Really? I ran into it every time on a network with at least 10 GBE. SSH encryption is single-threaded, so it'll be bound by your CPU. The faster the single-core performance of you CPU, the highter the throughput.
Did you try to tweak this with permitted ciphers (and their order) to be custom on both ends? With AES-NI it should not be capped at 500 per core. I am asking here, not tested it myself.
This limit is nowadays in the 300-500 MB/s, but depending on the used storage, it'll be the bottle neck for most high end systems. You can run muliple ssh streams which will combine the throughput until you run into another bottleneck. On a private network, you can also just run socat or nc to get much highter transfer rates with send/receive. Maybe wireguard is able to get better throughtput if you run over a non-private network, yet I haven't tried that.
I would usually run that over something else doing IPsec (you can often squeeze out a lot with "lowering" the HMAC to something like SHA1 because it does not really compromise anything for a good enough encryption - by the time integrity of the data could be compromised the transmission is over) inbetween the two ends.

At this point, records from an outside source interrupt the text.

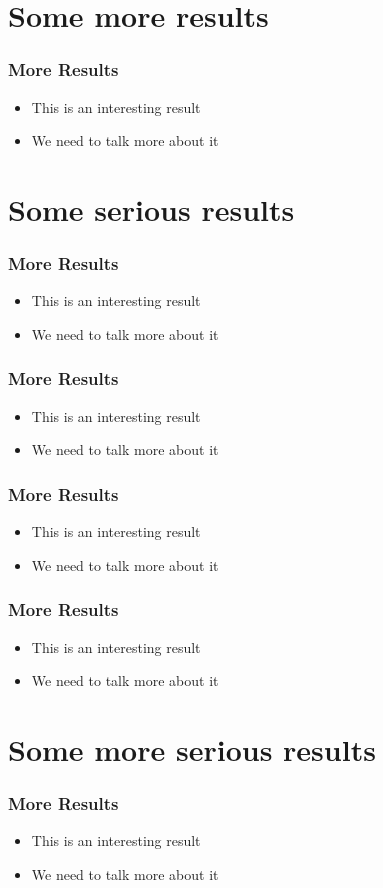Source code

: \documentclass[10pt,xcolor=table]{beamer}
\begin{document}
\section{Some more results}
\begin{frame}
  \frametitle{More Results}
  \begin{itemize}
  \item This is an interesting result
  \item We need to talk more about it
  \end{itemize}
\end{frame}

\section{Some serious results}
\begin{frame}
  \frametitle{More Results}
  \begin{itemize}
  \item This is an interesting result
  \item We need to talk more about it
  \end{itemize}
\end{frame}

\begin{frame}
  \frametitle{More Results}
  \begin{itemize}
  \item This is an interesting result
  \item We need to talk more about it
  \end{itemize}
\end{frame}
\begin{frame}
  \frametitle{More Results}
  \begin{itemize}
  \item This is an interesting result
  \item We need to talk more about it
  \end{itemize}
\end{frame}
\begin{frame}
  \frametitle{More Results}
  \begin{itemize}
  \item This is an interesting result
  \item We need to talk more about it
  \end{itemize}
\end{frame}
\section{Some more serious results}
\begin{frame}
  \frametitle{More Results}
  \begin{itemize}
  \item This is an interesting result
  \item We need to talk more about it
  \end{itemize}
\end{frame}
\end{document}
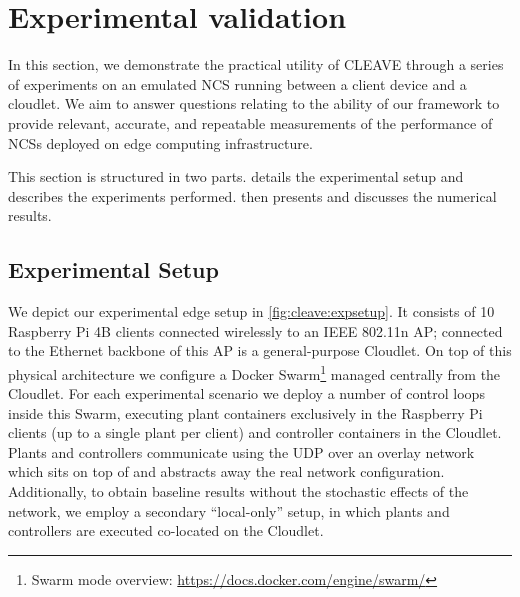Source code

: \section{Experimental validation}\label{sec:experiments}



In this section, we demonstrate the practical utility of \ac{CLEAVE} through a series of experiments on an emulated \ac{NCS} running between a client device and a cloudlet.
We aim to answer questions relating to the ability of our framework to provide relevant, accurate, and repeatable measurements of the performance of \acp{NCS} deployed on edge computing infrastructure.

This section is structured in two parts.
 details the experimental setup and describes the experiments performed.
 then presents and discusses the numerical results.

\subsection{Experimental Setup}\label{ssec:expsetup}

We depict our experimental edge setup in \cref{fig:cleave:expsetup}.
It consists of \num{10} Raspberry Pi 4B  clients connected wirelessly to an IEEE 802.11n \ac{AP}; connected to the Ethernet backbone of this \ac{AP} is a general-purpose Cloudlet.
On top of this physical architecture we configure a Docker Swarm\footnote{Swarm mode overview: \url{https://docs.docker.com/engine/swarm/}} managed centrally from the Cloudlet.
For each experimental scenario we deploy a number of control loops inside this Swarm, executing plant containers exclusively in the Raspberry Pi clients (up to a single plant per client) and controller containers in the Cloudlet.
Plants and controllers communicate using the \ac{UDP} over an overlay network which sits on top of and abstracts away the real network configuration.
Additionally, to obtain baseline results without the stochastic effects of the network, we employ a secondary ``local-only'' setup, in which plants and controllers are executed co-located on the Cloudlet.

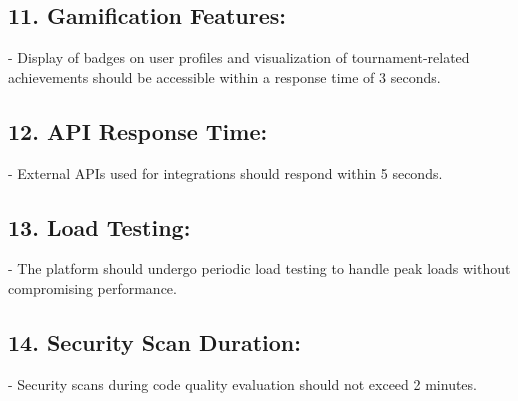 \subsection*{11. Gamification Features:}
    - Display of badges on user profiles and visualization of tournament-related achievements should be accessible within a response time of 3 seconds.

\subsection*{12. API Response Time:}
    - External APIs used for integrations should respond within 5 seconds.

\subsection*{13. Load Testing:}
    - The platform should undergo periodic load testing to handle peak loads without compromising performance.

\subsection*{14. Security Scan Duration:}
    - Security scans during code quality evaluation should not exceed 2 minutes.







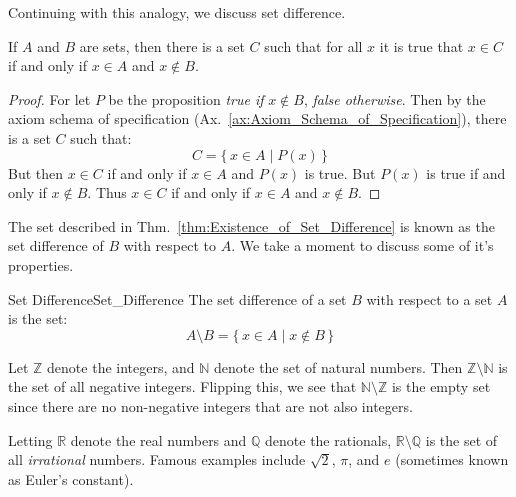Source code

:         Continuing with this analogy, we discuss set difference.
        \begin{theorem}
            \label{thm:Existence_of_Set_Difference}%
            If $A$ and $B$ are sets, then there is a set $C$ such that for all
            $x$ it is true that $x\in{C}$ if and only if $x\in{A}$ and
            $x\notin{B}$.
        \end{theorem}
        \begin{proof}
            For let $P$ be the proposition \textit{true if} $x\notin{B}$,
            \textit{false otherwise}. Then by the axiom schema of specification
            (Ax.~\ref{ax:Axiom_Schema_of_Specification}), there is a set $C$
            such that:
            \begin{equation}
                C=\{\,x\in{A}\;|\;P(x)\,\}
            \end{equation}
            But then $x\in{C}$ if and only if $x\in{A}$ and $P(x)$ is true.
            But $P(x)$ is true if and only if $x\notin{B}$. Thus $x\in{C}$ if
            and only if $x\in{A}$ and $x\notin{B}$.
        \end{proof}
        The set described in Thm.~\ref{thm:Existence_of_Set_Difference} is known
        as the set difference of $B$ with respect to $A$. We take a moment to
        discuss some of it's properties.
        \begin{fdefinition}{Set Difference}{Set_Difference}
            The set difference of a set $B$ with respect to a set $A$ is the
            set:
            \begin{equation*}
                A\setminus{B}=\{\,x\in{A}\;|\;x\notin{B}\,\}
            \end{equation*}
        \end{fdefinition}
        \begin{example}
            Let $\mathbb{Z}$ denote the integers, and $\mathbb{N}$ denote the
            set of natural numbers. Then $\mathbb{Z}\setminus\mathbb{N}$ is the
            set of all negative integers. Flipping this, we see that
            $\mathbb{N}\setminus\mathbb{Z}$ is the empty set since there are no
            non-negative integers that are not also integers.
        \end{example}
        \begin{example}
            Letting $\mathbb{R}$ denote the real numbers and $\mathbb{Q}$ denote
            the rationals, $\mathbb{R}\setminus\mathbb{Q}$ is the set of all
            \textit{irrational} numbers. Famous examples include $\sqrt{2}$,
            $\pi$, and $e$ (sometimes known as Euler's constant).
        \end{example}
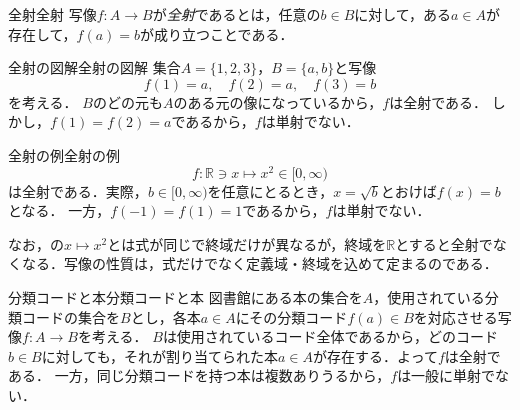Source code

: \begin{definition}{全射}{全射}
  写像$f \colon A \to B$が\emph{全射}であるとは，任意の$b \in B$に対して，ある$a \in A$が存在して，$f(a) = b$が成り立つことである．
\end{definition}

\begin{example}[
    sidebyside,
    righthand width=\mnsc{6.2cm},
    sidebyside gap=\mnsc{4mm},
  ]{全射の図解}{全射の図解}
  集合$A = \{1, 2, 3\}$，$B = \{a, b\}$と写像
  \[
    f(1) = a, \quad f(2) = a, \quad f(3) = b
  \]
  を考える．
  $B$のどの元も$A$のある元の像になっているから，$f$は全射である．
  しかし，$f(1) = f(2) = a$であるから，$f$は単射でない．

  \tcblower

  \centering
\end{example}

\begin{example}{全射の例}{全射の例}
  \[
    f \colon \mathbb{R} \ni x \mapsto x^2 \in [0, \infty)
  \]
  は全射である．実際，$b \in [0, \infty)$を任意にとるとき，$x = \sqrt{b}$とおけば$f(x) = b$となる．
  一方，$f(-1) = f(1) = 1$であるから，$f$は単射でない．

  なお，の$x \mapsto x^2$とは式が同じで終域だけが異なるが，終域を$\mathbb{R}$とすると全射でなくなる．写像の性質は，式だけでなく定義域・終域を込めて定まるのである．
\end{example}

\begin{example}{分類コードと本}{分類コードと本}
  図書館にある本の集合を$A$，使用されている分類コードの集合を$B$とし，各本$a \in A$にその分類コード$f(a) \in B$を対応させる写像$f \colon A \to B$を考える．
  $B$は使用されているコード全体であるから，どのコード$b \in B$に対しても，それが割り当てられた本$a \in A$が存在する．よって$f$は全射である．
  一方，同じ分類コードを持つ本は複数ありうるから，$f$は一般に単射でない．
\end{example}


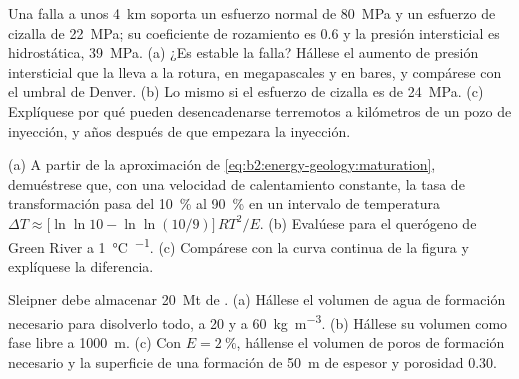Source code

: \begin{exercise}[$\star\star\star$]\label{exo:b2:energy-geology:10}
Una falla a unos \qty{4}{km} soporta un esfuerzo normal de \qty{80}{MPa} y un esfuerzo de cizalla de
\qty{22}{MPa}; su coeficiente de rozamiento es 0.6 y la presión intersticial es hidrostática,
\qty{39}{MPa}. (a) ¿Es estable la falla? Hállese el aumento de presión intersticial que la lleva a la rotura, en
megapascales y en bares, y compárese con el umbral de Denver. (b) Lo mismo si el esfuerzo de cizalla es de
\qty{24}{MPa}. (c) Explíquese por qué pueden desencadenarse terremotos a kilómetros de un pozo de inyección,
y años después de que empezara la inyección.
\end{exercise}

\begin{exercise}[$\star\star\star$]\label{exo:b2:energy-geology:11}
(a) A partir de la aproximación de \eqref{eq:b2:energy-geology:maturation}, demuéstrese que, con una velocidad de
calentamiento constante, la tasa de transformación pasa del \qty{10}{\percent} al \qty{90}{\percent} en un
intervalo de temperatura $\Delta T \approx \bigl[\ln\ln 10 - \ln\ln(10/9)\bigr]\,RT^2/E$. (b) Evalúese
para el querógeno de Green River a \qty{1}{\celsius\per\Myr}. (c) Compárese con la curva continua de la
figura y explíquese la diferencia.
\end{exercise}

\begin{exercise}[$\star\star\star$]\label{exo:b2:energy-geology:12}
Sleipner debe almacenar \qty{20}{Mt} de . (a) Hállese el volumen de agua de formación necesario para
disolverlo todo, a 20 y a \qty{60}{kg.m^{-3}}. (b) Hállese su volumen como fase libre a
\qty{1000}{m}. (c) Con $E = \qty{2}{\percent}$, hállense el volumen de poros de formación necesario y
la superficie de una formación de \qty{50}{m} de espesor y porosidad 0.30.
\end{exercise}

it's pretty much 500MB/s on a reasonably modern system, yes. like I said, unless your disks on both ends and the network in between are very fast, it won't be the bottle neck (500MB/s is already half of what you effectively get out of a 10Gbit line!). note that zfs send/recv itself is also single-threaded, so the stream it generates will also not have your theoretical max storage speed either. but sure, if you are on a private network, with all flash or massively parallel storage, and with 10Gbit or higher, you can benefit from using a more transparent transport layer.
I never realised zfs send/receive is single core, but I totally had over 20Gbps (no
ssh
there, but mbuffer
) between zfs send/receive on measlyCore i31115G4 (over Thunderbolt point to point) which I believe was limited by the TB.